The Courier

Speeding down the street faster than cars,
his motions are liquid, calm and resolute.
His path traces a most pleasurable curve through
a slalom of cracks, bumps, and holes in the pavement.

He rides on an ethereal railing that cuts the street
more elegantly than any straight line could.
One might think he were in flight,
but for the faint hum of his tires on pavement.

He then splashes into traffic like a whale off a diving board.
The cars, stagnant and festering, clog the heart of the city,
but the courier cuts through the dense shifting blockage
by navigating the slender avenues between cars and trucks.

The rain. It squeezes into the air like an unwanted partygoer.
Every turn, every stop, every attempt to elude it fails. It's there.
And with it comes malaise; a constant irksome depression of the mind.
Dampening the skin and soul alike, it is a plague of man and bike.

The snow drifts precariously down from a blanket of grey.
The gentle, gossamer quality of the substance is a ruse
that serves only to hide the horrible particles' true nature.
What is worse than riding wet? Cold and wet -- and this is snow.

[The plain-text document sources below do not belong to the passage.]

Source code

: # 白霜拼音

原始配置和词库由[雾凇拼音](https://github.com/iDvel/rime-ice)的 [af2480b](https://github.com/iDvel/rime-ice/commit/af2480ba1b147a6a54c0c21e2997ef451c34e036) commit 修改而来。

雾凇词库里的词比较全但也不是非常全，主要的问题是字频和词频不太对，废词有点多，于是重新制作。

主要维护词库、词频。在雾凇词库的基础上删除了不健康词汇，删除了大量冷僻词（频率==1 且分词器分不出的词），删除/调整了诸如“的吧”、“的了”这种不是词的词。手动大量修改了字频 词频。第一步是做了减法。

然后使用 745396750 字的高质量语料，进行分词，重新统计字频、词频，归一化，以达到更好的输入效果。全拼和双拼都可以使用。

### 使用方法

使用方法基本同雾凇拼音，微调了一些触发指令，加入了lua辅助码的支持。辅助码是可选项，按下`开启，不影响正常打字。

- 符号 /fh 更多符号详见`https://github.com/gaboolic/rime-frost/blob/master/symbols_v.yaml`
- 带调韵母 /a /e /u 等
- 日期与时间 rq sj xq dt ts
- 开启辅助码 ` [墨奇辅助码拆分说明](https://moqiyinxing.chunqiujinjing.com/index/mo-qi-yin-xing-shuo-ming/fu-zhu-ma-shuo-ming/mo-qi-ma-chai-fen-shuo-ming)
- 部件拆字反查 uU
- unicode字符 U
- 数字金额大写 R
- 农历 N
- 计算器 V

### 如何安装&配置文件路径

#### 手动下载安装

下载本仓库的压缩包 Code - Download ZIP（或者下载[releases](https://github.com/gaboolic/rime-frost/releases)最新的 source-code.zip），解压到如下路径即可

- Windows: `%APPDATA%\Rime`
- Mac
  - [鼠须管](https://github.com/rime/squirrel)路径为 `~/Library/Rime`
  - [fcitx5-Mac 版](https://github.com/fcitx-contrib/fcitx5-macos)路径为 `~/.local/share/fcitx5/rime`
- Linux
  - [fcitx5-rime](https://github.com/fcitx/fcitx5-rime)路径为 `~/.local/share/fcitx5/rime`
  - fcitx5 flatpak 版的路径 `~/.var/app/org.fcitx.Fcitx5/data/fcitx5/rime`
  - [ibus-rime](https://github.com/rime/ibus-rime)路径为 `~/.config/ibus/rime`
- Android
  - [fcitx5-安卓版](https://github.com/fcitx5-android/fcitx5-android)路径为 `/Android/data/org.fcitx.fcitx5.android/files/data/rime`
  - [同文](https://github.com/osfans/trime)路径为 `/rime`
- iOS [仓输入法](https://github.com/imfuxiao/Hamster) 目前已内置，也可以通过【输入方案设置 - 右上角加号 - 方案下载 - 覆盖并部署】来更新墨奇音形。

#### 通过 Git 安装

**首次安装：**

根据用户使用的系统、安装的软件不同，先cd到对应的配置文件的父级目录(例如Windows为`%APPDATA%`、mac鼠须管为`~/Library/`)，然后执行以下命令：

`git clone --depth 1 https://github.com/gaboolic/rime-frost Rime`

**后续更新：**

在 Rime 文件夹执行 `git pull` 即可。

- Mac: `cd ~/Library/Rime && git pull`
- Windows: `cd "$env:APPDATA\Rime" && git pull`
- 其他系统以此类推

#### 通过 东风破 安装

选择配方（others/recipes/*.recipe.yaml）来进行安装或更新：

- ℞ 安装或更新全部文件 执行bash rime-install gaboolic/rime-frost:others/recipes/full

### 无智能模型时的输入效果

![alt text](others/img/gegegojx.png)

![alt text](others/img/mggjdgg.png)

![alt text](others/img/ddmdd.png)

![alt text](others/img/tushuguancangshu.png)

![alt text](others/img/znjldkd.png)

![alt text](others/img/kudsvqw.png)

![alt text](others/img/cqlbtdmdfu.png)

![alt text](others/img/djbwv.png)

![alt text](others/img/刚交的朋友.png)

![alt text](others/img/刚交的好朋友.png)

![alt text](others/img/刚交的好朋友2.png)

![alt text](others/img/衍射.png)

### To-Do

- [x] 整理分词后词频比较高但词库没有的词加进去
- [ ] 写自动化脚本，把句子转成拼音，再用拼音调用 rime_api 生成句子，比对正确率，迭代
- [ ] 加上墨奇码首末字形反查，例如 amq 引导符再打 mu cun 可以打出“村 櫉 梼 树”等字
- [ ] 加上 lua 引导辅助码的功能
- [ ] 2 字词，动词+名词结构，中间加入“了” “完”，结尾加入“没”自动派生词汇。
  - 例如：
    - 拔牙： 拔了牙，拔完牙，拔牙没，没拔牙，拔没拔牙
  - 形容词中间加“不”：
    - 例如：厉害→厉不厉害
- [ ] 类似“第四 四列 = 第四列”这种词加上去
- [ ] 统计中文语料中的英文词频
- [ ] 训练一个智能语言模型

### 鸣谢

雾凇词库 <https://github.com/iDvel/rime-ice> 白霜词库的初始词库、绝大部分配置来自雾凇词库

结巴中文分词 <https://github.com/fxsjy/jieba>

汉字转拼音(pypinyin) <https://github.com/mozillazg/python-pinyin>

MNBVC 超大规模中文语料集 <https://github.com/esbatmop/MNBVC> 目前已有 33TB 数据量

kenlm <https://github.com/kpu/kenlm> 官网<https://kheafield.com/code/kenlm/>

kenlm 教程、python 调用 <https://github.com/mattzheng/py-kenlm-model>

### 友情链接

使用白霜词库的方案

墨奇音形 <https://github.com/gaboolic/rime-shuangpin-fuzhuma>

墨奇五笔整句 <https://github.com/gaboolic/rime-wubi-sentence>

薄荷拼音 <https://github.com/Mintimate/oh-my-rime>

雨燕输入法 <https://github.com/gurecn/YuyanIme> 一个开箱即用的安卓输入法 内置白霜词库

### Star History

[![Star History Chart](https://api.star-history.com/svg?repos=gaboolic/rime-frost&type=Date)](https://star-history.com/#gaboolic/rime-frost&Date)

The sun can be a friend while on a cold and blustery delivery,
but for half the year it is an oppressive, scorching fiend.
Sweat and sunburn are but the obvious injuries from the glowing orb.
Most treacherous is the blinding glare from the sea of cars.

With cuts and scrapes and pieces of asphalt jammed into his elbow;
packages spun around the city in a typhoon of logistics and confusion;
anxious clients, impatient recipients, and countless blithe receptionists
never consider the secret life and persistent will of the courier.